――英国殖民地だった頃・・・香港での日々(香港21)

【知道中国 2139回】                       二〇・九・念八

――英国殖民地だった頃・・・香港での日々(香港21)

香港版国家安全法などと言う物騒な法律などは夢想すら出来なかった当時である。今では考えられないような奇妙なまでに工夫された商売――長閑で、トンマで、それでいて何処か哀愁を帯びていた――に、時にお目に掛かったものだ。あの程度の商売で、どれほどの収入が得られたのかは不明だが、兎にも角にも商売として成り立っていたのだろう。

なによりもお世話になったのは、やはり京劇のカセット・テープ屋だった。

京劇にのめり込み、年中無休で京劇小屋に通うようになった経緯については、いずれ書き留めておかねばならないが、いまは京劇カセット・テープ屋通いに留めておく。

ある日の昼休みだった。研究所の廊下を歩いて居ると、どこからともなく京劇が聞こえてくる。戯迷(京劇狂い)の哀しいサガというのか。歌であれ楽器の伴奏であれ、京劇が聞こえてくると心がウキウキし、音の方向に足が自動的にロックオンされてしまう。まるで「ハーメルンの笛吹き男」に誘われるネズミのように進むと、事務員の洪さんがカセット・テープで京劇――それも文革で消えたはずの古典京劇――を、さも嬉しそうに聞いているではないか。

京劇の基本は歌劇であるから看るのではなく聴く。そこで基本的には「看戯」と言わずに「聴戯」と表現する。

当時、香港でも文革の影響を受け京劇と言えば革命現代京劇のレコードであり、ビクトリア公園の向かいに店を構えていた老舗レコード店の「楽聲唱片」でも、古典京劇のレコードの入手は困難だった。なぜ洪さんが文革で打倒された名優たちのカセット・テープを持っているのか。こういう珍品を密かに売っている所がある。紹介してやるから行ってみないか、と。一も二もなくお願いし、教えてもらった住所を訪ねた。

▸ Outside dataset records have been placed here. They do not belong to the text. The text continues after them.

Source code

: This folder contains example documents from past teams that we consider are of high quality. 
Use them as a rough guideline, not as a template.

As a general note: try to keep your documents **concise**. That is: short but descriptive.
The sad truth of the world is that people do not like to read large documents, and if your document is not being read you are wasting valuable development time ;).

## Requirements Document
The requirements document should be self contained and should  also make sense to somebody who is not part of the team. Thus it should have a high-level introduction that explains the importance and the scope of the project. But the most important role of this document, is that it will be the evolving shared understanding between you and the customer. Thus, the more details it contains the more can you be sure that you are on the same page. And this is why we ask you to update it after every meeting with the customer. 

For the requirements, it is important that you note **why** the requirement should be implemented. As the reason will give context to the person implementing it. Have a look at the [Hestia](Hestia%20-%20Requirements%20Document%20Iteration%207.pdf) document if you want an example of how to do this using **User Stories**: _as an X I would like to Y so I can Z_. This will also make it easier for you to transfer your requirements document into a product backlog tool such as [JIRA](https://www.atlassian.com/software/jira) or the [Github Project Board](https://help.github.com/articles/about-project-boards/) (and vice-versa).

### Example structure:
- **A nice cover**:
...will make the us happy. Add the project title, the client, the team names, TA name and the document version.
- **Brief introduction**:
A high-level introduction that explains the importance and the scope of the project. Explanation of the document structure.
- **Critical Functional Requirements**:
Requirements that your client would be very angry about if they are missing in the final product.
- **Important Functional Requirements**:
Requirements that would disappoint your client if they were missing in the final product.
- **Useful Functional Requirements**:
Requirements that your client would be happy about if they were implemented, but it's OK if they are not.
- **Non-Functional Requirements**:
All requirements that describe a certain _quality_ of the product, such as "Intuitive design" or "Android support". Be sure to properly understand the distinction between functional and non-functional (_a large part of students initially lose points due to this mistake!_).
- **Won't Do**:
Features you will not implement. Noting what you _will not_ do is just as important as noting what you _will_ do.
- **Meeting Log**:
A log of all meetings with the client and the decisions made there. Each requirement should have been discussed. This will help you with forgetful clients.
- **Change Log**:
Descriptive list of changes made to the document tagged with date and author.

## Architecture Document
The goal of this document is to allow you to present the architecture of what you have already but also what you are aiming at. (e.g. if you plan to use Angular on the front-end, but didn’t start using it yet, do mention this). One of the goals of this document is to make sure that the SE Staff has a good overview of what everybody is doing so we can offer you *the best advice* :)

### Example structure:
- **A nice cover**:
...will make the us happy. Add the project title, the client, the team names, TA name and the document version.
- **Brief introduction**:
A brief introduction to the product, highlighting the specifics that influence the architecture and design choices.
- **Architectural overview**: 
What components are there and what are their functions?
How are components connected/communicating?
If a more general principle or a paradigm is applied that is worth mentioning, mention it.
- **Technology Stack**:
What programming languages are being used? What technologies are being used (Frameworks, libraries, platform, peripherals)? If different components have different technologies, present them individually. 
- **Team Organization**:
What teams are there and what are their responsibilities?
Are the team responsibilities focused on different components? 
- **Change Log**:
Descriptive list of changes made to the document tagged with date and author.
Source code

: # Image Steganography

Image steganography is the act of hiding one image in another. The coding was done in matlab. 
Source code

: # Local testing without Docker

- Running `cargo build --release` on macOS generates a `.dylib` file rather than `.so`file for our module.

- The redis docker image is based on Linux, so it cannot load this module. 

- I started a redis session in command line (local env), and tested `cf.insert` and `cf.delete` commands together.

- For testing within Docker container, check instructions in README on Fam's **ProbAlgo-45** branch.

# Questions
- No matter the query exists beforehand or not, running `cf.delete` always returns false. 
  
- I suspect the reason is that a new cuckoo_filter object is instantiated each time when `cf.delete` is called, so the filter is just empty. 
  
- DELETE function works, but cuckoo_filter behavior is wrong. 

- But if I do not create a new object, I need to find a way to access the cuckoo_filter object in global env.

佐敦道に面した富都酒店(ホテル)の並びの安っぽい老朽ビルの高層階だったように記憶する。ドアの前に立って呼び鈴を鳴らす。暫くすると足音がして木製のドアが開けられた。鉄製のドア越しに新亜研究所の洪さん名前を出して来意を告げると、二重になった鉄製のドアを開けて中に招き入れてくれた。ウナギの寝床のような細長く狭い部屋の壁には、役者名と演目が手書きされたカセット・テープが並んでいる。

馬連良の『借東風』、周信芳の『肅何月下追韓信』に目が吸い寄せられる。見当たらなかった譚富英の『空城計』と李多奎の『釣金亀』を注文して、その場を後にした。持ち帰って耳を傾ける。文革で非業の死を遂げただけに、もはや聴くことなどできないと思っていた名優の絶唱と思えば、心に染み入らないわけがない。だが、時々挟まる異音が気になる。雑音ではなく、どうやら中国のアナウンサーによる詳細な解説のようだ。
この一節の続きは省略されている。